我正在使用Kafka进行数据传输,Spark流式传输来接收数据,并使用SHC(Spark-Hbase Connector / Hortonworks)将数据保存到HBase。
但是我在保存数据时遇到问题。保存数据会浪费大量时间。因此问题出在缓冲上。
这是我的代码。
import kafka.serializer.StringDecoder
import org.apache.spark.streaming._
import org.apache.spark.streaming.kafka._
import org.apache.spark.streaming.Seconds
import org.apache.spark.streaming.StreamingContext
import org.apache.spark.sql.{SQLContext, _}
import org.apache.spark.sql.execution.datasources.hbase._
import org.apache.spark.{SparkConf, SparkContext}
import spark.sqlContext.implicits._
import java.time.{Instant, ZoneId, ZonedDateTime}
import java.time.format.{ DateTimeFormatter, DateTimeParseException }
val ssc = new StreamingContext(sc, Seconds(1))
val topics = "sensor_rpi"
val topicsSet = topics.split(",").toSet
val brokers = "sdc4:9092,sdc5:9092,sdc6:9092,sdc7:9092"

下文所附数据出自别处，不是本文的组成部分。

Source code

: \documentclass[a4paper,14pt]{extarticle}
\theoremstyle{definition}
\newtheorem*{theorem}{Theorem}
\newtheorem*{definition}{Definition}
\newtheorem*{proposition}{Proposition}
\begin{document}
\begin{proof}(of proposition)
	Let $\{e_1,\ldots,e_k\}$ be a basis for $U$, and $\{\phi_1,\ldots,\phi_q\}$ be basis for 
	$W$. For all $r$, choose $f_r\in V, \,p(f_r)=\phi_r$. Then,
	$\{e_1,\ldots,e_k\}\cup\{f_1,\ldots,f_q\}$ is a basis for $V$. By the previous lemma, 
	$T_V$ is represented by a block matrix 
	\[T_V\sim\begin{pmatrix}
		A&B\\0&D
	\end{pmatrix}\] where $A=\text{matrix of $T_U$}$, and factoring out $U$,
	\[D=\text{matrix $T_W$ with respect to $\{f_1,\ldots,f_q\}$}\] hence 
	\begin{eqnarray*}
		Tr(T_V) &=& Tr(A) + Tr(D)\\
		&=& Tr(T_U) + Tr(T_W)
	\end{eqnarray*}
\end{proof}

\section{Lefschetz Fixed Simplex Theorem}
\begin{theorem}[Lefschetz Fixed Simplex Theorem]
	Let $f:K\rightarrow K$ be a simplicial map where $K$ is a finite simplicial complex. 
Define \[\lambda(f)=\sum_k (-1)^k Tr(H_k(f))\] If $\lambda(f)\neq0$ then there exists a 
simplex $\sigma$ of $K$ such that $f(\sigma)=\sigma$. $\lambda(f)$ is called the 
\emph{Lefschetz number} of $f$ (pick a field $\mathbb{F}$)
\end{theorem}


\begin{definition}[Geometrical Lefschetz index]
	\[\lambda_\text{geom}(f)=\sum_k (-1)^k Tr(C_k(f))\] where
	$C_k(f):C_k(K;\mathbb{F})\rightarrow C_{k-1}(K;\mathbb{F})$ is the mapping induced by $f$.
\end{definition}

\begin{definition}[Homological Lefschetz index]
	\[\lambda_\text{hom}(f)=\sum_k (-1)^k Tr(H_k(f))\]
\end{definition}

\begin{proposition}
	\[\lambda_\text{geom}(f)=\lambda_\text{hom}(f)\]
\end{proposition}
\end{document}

val kafkaParams = Map[String, String]("metadata.broker.list" -> brokers)
val messages = KafkaUtils.createDirectStream[String, String, StringDecoder,
StringDecoder](
ssc, kafkaParams, topicsSet).map(_._2)
val words = messages.flatMap(_.split("[=]+"))
def catalog = s"""{
"table":{"namespace":"default", "name":"sensor_rpi"},
"rowkey":"key",
"columns":{
"rowkey":{"cf":"rowkey", "col":"key", "type":"string"},
"X":{"cf":"DATA", "col":"X", "type":"int"},
"Y":{"cf":"DATA", "col":"Y", "type":"int"},
"Z":{"cf":"DATA", "col":"Z", "type":"int"}
}
}""".stripMargin
case class Sensor(
rowkey:String,
X:Int,
Y:Int,
Z:Int
) extends Serializable
var sensor=words.map{line=>
val str = line.split('|')
val dateTime = DateTimeFormatter.ofPattern("yyyy-MM-dd'T'HH:mm:ss")
Sensor(str(3)+"."+str(4),str(0).toInt,str(1).toInt,str(2).toInt)
}
sensor.foreachRDD{rdd=>
sc.parallelize(rdd.collect())
.toDF.write.options(Map(HBaseTableCatalog.tableCatalog ->
catalog,HBaseTableCatalog.newTable-
>"5")).format("org.apache.spark.sql.execution.datasources.hbase").save()
}
ssc.start()
当我删除foreachRDD函数时,输入(kafka)和输出(Hbase)之间没有任何延迟时间。我不知道该怎么办...
请给我一些提示...